SR SSD 98-39
INTERCOMPARISONS AMONG THE NGM-MOS, AVN-MOS, AND CONSENSUS TEMPERATURE FORECASTS FOR WEST TEXAS
Gregory E. Wilk
NWSO Corpus Christi, TX
In the formulation of National Weather Service zone forecast products, statistical guidance is available from two main sources. First, numerical guidance (MOS - Model Output Statistics) based on output from the Nested Grid Model (NGM) provides the forecaster with air and dew point temperature, wind speed and direction, cloud amount and intervals of height, and other variables every three hours, along with 12-hour forecasts of temperature extremes (maximum and minimum), probability and type of precipitation, and thunderstorm probability, out to 60 hours. Second, MOS guidance is derived from the Aviation (AVN) or Spectral model.
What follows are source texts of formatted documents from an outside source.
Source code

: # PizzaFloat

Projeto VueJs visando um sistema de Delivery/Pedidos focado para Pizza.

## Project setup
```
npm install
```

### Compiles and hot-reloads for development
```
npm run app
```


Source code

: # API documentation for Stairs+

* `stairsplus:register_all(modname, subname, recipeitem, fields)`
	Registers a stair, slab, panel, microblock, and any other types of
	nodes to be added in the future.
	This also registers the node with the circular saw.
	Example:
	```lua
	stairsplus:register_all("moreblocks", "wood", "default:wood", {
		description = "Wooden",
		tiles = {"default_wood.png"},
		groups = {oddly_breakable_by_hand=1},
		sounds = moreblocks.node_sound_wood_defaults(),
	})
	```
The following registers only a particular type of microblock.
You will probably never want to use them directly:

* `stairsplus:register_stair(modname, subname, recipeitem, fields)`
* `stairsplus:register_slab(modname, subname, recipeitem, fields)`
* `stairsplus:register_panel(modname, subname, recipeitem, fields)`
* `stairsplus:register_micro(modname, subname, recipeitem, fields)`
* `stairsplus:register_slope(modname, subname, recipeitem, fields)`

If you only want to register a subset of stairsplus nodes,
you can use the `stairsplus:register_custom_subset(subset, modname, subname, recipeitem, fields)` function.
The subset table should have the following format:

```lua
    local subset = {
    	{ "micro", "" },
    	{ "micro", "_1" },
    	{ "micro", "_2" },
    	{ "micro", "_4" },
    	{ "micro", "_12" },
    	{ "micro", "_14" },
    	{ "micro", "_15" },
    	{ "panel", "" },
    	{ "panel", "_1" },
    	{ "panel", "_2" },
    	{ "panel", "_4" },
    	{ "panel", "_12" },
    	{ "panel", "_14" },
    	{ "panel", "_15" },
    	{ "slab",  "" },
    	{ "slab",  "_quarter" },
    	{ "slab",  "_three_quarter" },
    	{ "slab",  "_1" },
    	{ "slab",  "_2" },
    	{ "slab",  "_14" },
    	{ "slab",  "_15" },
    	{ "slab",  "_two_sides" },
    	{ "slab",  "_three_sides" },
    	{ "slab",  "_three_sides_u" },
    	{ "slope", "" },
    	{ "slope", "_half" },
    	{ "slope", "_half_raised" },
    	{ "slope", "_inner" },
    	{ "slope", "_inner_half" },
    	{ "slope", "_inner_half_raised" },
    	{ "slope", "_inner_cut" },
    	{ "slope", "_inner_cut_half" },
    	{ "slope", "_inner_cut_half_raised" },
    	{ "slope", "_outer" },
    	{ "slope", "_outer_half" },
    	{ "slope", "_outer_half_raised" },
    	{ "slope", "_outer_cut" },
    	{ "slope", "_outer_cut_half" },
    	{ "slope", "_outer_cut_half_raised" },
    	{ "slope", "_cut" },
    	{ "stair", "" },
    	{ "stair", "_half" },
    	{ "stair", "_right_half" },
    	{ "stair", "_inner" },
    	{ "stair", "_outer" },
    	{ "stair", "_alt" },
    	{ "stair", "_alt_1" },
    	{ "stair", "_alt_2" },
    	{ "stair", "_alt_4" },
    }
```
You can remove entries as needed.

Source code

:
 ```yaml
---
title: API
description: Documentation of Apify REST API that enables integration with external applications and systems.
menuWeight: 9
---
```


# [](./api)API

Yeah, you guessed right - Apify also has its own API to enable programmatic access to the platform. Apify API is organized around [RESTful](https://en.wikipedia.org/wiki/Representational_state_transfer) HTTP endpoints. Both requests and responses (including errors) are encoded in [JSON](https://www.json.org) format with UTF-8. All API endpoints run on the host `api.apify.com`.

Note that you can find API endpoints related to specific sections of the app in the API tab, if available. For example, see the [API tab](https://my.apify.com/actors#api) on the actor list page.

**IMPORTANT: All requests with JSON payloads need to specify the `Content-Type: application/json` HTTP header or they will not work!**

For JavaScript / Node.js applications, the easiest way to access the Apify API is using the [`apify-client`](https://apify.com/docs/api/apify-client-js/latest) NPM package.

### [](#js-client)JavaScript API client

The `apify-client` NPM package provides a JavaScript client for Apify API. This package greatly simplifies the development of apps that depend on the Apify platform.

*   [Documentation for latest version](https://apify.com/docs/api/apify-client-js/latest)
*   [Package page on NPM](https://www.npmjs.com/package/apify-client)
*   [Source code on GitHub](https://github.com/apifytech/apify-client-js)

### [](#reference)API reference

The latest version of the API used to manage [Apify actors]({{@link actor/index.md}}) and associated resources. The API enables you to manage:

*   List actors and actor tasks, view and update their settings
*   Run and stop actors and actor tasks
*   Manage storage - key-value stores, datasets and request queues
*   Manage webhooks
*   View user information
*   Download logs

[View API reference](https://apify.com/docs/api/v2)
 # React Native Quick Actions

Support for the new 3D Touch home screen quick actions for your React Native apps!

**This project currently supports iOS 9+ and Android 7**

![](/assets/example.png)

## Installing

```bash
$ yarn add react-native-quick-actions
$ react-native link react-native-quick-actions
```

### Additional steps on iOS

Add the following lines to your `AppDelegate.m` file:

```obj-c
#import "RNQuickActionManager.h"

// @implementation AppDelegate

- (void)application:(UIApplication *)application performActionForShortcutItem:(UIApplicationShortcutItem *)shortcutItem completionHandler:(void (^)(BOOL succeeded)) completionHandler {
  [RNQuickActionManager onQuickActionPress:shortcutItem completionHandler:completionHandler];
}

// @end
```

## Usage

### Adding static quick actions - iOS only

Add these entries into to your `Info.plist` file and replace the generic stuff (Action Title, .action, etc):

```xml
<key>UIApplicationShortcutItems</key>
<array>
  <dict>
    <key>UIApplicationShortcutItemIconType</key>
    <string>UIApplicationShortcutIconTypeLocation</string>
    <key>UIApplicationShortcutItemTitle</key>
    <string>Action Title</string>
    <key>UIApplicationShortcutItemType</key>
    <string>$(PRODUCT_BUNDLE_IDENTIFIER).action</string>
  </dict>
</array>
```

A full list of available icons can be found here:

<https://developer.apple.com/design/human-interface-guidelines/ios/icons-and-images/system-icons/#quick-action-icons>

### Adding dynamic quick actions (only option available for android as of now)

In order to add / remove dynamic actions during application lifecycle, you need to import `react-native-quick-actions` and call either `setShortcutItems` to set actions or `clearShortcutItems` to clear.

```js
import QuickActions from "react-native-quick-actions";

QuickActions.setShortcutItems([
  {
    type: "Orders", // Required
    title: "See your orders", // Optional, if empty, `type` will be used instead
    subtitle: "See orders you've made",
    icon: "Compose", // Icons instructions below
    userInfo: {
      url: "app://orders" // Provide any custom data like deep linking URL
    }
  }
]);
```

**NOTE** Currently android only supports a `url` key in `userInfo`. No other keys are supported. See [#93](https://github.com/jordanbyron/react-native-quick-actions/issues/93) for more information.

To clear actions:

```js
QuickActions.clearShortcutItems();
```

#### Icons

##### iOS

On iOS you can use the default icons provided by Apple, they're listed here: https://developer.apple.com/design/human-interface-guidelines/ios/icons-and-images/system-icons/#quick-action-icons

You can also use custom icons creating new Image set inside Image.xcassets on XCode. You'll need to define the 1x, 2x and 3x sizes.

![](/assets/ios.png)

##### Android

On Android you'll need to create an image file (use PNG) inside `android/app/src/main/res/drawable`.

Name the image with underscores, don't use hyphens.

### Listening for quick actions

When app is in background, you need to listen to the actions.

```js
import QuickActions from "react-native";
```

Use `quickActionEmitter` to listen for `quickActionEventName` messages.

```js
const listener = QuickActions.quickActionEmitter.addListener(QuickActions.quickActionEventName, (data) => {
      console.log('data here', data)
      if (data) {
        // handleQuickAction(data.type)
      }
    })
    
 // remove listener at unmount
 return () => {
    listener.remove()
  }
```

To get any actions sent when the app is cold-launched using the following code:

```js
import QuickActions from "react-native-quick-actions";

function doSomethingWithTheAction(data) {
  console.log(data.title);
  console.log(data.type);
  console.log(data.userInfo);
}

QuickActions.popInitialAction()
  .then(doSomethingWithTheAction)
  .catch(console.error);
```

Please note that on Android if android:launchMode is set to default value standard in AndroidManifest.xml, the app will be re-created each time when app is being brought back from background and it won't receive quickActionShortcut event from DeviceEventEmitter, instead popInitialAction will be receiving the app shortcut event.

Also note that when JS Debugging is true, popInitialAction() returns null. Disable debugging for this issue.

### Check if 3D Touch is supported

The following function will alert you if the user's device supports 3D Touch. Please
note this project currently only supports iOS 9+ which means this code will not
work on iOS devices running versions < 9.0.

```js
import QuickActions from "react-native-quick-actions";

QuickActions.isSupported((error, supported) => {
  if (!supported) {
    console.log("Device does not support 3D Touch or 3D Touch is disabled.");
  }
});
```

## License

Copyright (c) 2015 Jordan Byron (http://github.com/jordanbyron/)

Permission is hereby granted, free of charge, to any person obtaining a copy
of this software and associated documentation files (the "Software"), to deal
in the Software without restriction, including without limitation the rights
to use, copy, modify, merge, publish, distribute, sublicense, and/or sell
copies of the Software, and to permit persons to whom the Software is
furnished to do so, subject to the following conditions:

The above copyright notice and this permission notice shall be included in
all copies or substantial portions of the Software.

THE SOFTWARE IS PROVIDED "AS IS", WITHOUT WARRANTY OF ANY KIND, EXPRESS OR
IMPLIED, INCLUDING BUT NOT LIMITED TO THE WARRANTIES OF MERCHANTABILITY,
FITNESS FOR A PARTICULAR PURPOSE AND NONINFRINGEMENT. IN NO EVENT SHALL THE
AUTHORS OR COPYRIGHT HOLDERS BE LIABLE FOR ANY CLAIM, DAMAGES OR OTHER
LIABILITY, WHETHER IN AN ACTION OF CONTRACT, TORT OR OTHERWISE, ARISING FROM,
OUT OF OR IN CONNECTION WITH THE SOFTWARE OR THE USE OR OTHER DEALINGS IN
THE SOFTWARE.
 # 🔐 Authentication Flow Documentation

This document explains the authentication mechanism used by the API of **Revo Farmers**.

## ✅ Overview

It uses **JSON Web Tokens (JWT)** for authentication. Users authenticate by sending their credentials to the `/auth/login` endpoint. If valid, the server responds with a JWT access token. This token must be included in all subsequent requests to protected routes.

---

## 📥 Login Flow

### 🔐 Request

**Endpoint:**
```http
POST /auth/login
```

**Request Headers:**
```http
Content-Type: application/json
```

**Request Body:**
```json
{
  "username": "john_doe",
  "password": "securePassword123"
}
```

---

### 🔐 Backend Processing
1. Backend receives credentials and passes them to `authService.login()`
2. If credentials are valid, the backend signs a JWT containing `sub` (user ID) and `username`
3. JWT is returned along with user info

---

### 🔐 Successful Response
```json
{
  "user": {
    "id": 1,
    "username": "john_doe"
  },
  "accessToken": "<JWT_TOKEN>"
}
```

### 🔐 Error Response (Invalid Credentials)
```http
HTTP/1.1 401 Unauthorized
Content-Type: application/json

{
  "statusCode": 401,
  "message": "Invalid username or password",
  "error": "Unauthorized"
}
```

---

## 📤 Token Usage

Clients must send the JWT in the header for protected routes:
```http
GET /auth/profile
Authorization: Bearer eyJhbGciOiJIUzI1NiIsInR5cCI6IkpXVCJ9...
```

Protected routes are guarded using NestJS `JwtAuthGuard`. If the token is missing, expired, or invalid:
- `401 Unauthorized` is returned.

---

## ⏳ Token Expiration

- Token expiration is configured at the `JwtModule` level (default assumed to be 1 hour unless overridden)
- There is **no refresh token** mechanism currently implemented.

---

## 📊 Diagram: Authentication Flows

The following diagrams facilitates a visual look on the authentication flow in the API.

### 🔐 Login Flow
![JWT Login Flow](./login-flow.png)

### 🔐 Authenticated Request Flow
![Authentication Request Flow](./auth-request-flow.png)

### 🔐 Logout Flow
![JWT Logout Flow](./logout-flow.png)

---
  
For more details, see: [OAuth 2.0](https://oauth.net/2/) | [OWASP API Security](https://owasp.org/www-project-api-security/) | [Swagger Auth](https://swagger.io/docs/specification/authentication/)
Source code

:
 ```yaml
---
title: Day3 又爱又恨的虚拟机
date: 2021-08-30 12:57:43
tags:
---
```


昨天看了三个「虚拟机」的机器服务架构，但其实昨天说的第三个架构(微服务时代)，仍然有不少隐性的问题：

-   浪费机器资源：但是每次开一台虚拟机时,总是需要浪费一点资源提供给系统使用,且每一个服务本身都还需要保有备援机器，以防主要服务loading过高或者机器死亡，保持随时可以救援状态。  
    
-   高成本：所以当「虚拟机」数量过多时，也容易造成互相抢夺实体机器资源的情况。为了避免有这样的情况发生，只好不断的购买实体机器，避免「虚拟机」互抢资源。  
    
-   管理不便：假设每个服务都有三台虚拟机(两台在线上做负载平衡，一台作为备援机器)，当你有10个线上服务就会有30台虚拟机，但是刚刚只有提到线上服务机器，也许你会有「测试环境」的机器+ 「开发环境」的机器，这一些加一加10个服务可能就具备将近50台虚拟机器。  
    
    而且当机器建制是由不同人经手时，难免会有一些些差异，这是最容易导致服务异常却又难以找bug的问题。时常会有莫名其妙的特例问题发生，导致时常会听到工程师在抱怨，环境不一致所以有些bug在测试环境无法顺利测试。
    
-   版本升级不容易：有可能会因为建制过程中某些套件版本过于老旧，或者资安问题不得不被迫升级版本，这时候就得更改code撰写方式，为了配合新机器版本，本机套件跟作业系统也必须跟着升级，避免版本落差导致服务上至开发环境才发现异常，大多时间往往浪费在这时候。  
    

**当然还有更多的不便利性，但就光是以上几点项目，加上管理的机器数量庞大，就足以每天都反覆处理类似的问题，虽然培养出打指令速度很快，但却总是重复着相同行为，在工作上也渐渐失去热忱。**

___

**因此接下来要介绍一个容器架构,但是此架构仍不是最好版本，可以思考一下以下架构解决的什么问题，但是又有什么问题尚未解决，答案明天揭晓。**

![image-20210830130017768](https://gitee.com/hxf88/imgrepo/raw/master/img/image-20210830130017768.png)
This guidance provides 12-hour forecasts of maximum and minimum temperature, probability of precipitation, mean opaque cloudiness, and conditional probability of snow, out to 72 hours.
A study by Vislocky and Fritsch (1995) compared the NGM and LFM-based MOS temperature, wind, cloud and precipitation probability forecasts with a "consensus" forecast, formulated by averaging the two MOS forecasts. Their study, comprising 250-350 stations and spanning a three year period (1990-1992), found consensus forecasts superior to both the NGM and LFM forecasts. Also, when the NGM and LFM MOS temperature forecasts diverged, they found that the consensus forecast should be skewed closer to the LFM.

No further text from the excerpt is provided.